As students we are all expected to have some idea of our lives after university. After all, we chose our degree path to fit, right? Well, unfortunately not all of us are that decisive.
While some of us have a clear plan of what lies ahead after graduation, others have no idea and with our final years of education fast approaching it’s about time we made up our minds.
This four-part series will look at the most popular choices for students when finishing their courses: travel, postgraduate study, internships, and work. We will be looking at what each of these involves; the pros, the cons and most importantly if this is the path best suited to you, providing all the information you need to make an informed decision about life after university.
What it involves
Much like undergraduate courses, postgraduate courses can be undertaken full-time or part-time, and range in price depending on your chosen institution and discipline. Full-time students will study for an average of one year during their postgraduate course whereas part-time students are more likely to study for two years.
There are two types of course available and they are referred to as taught and research degrees. Taught programmes traditionally consist of lectures, coursework and, depending on your chosen subject, exams, whereas, research programmes involve research methods training and a large research project.
What it costs
Postgraduate study varies in price between around £3,000 and £12,000 per year. This is dependent on the subject you wish to study and the university to which you apply. This means it is worth doing some research when looking for the course that’s right for you.
Many universities offer a discount for students who continue their postgraduate study at the same institution. For example, Bath Spa University offers a £1,200 discount for students who go straight onto postgraduate study and already attend the university. This is useful when considering taking on the debt of a postgraduate course.
Acquiring the funds to attend a course can be managed in various ways.
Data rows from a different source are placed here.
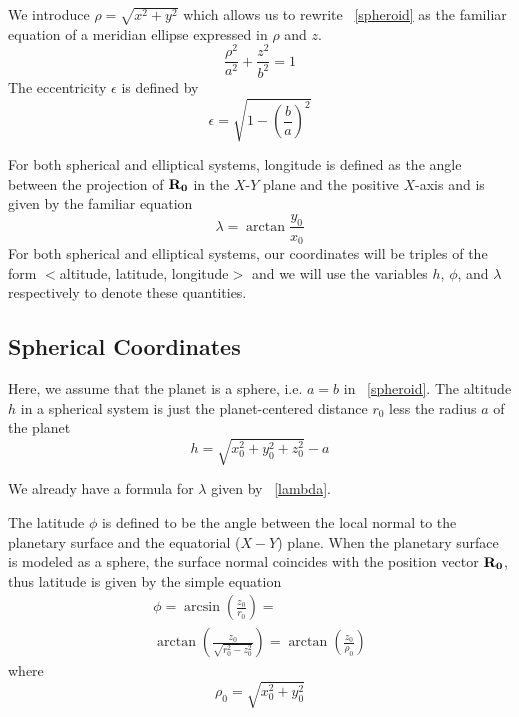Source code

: \documentclass[twoside,11pt,titlepage]{report}
\begin{document}
We introduce $\rho = \sqrt{x^2+y^2}$ which allows us to rewrite ~\ref{spheroid} as the familiar equation of a meridian  ellipse expressed in $\rho$ and $z$.
\begin{equation}
\frac{\rho^2}{a^2} + \frac{z^2}{b^2} = 1
\label{spheroid2}
\end{equation}
The eccentricity $\epsilon$ is defined by
\begin{equation}
\epsilon = \sqrt{1-\left(\frac{b}{a}\right)^2}
\label{epsilon}
\end{equation}

For both spherical and elliptical systems, longitude is defined as the angle between the projection of $\bf{R_0}$ in the $X$-$Y$ plane and the positive $X$-axis and is given by the familiar equation
\begin{equation}
\lambda = \arctan\frac{y_0}{x_0}
\label{lambda}
\end{equation}
For both spherical and elliptical systems, our coordinates will be triples of the form $<$altitude, latitude, longitude$>$ and we will use the variables $h$, $\phi$, and $\lambda$ respectively to denote these quantities.

\subsection{Spherical Coordinates}
Here, we assume that the planet is a sphere, i.e. $a = b$ in ~\ref{spheroid}.
The altitude $h$ in a spherical system is just the planet-centered distance $r_0$ less the radius $a$ of the planet
\begin{equation}
h = \sqrt{x_0^2+y_0^2+z_0^2} - a
\label{hSpherical}
\end{equation}

We already have a formula for $\lambda$ given by ~\ref{lambda}.

The latitude $\phi$ is defined to be the angle between the local normal to the planetary surface and the equatorial ($X-Y$) plane.  When the planetary surface is modeled as a sphere, the surface normal coincides with the position vector $\bf{R_0}$, thus latitude is given by the simple equation
\begin{eqnarray}
\phi = \arcsin(\frac{z_0}{r_0}) = \nonumber \\
\arctan(\frac{z_0}{\sqrt{r_0^2-z_0^2}}) = \arctan(\frac{z_0}{\rho_0})
\label{latSpherical}
\end{eqnarray}
\noindent where
\begin{equation}
\rho_0 = \sqrt{x_0^2 + y_0^2}
\label{rho0}
\end{equation}
\end{document}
Some of the most common ways to secure funding include:
- Scholarship: Covering your tuition fees and applied for through your university.
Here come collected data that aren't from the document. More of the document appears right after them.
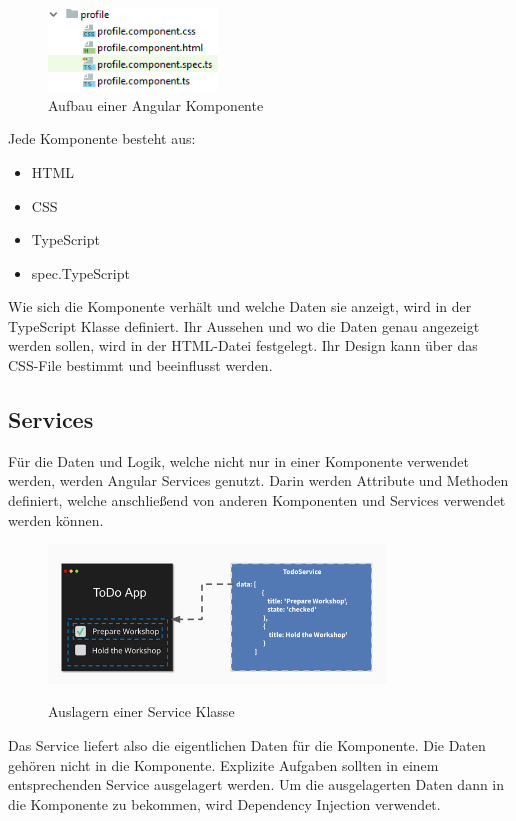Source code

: \begin{figure}[h]
    \centering
    \includegraphics[width=0.4\textwidth]{pics/Aufbau_Komponente.png}
    \caption{Aufbau einer Angular Komponente}
\end{figure}

Jede Komponente besteht aus:

\begin{itemize}
    \item HTML
    \item CSS
    \item TypeScript
    \item spec.TypeScript 
\end{itemize}

Wie sich die Komponente verhält und welche Daten sie anzeigt, wird in der TypeScript Klasse definiert. Ihr Aussehen und wo die Daten genau angezeigt werden sollen, wird in der HTML-Datei festgelegt. Ihr Design kann über das CSS-File bestimmt und beeinflusst werden.
\cite{AngularKomponenten}

\subsection{Services}
Für die Daten und Logik, welche nicht nur in einer Komponente verwendet werden, werden Angular Services genutzt. Darin werden Attribute und Methoden definiert, welche anschließend von anderen Komponenten und Services verwendet werden können.

\begin{figure}[h]
    \centering
    \includegraphics[width=0.8\textwidth]{pics/Service_Klasse.png}
    \caption{Auslagern einer Service Klasse}
    \cite{Service}
\end{figure}

Das Service liefert also die eigentlichen Daten für die Komponente. Die Daten gehören nicht in die Komponente. Explizite Aufgaben sollten in einem entsprechenden Service ausgelagert werden. Um die ausgelagerten Daten dann in die Komponente zu bekommen, wird Dependency Injection verwendet.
- Studentship: Including both fees and living expenses for research students.
- Trusts and charities: Organisations may offer grants to students from low-income households or to those who have achieved academic excellence.
- Career Development Loan: A bank loan that can secure you £300-£10,000 for the development of your career. Applied for through the bank at least three months before starting the course.
- Employment: Working alongside a part-time course to pay for tuition and living expenses.
Funding opportunities often vary from course to course and university to university and scholarships aren’t very common so researching your options is important. However, bursaries and grants are available for students in certain areas such as the NHS and social work. In addition, courses such as the PGCE are eligible for statutory funding through student finance.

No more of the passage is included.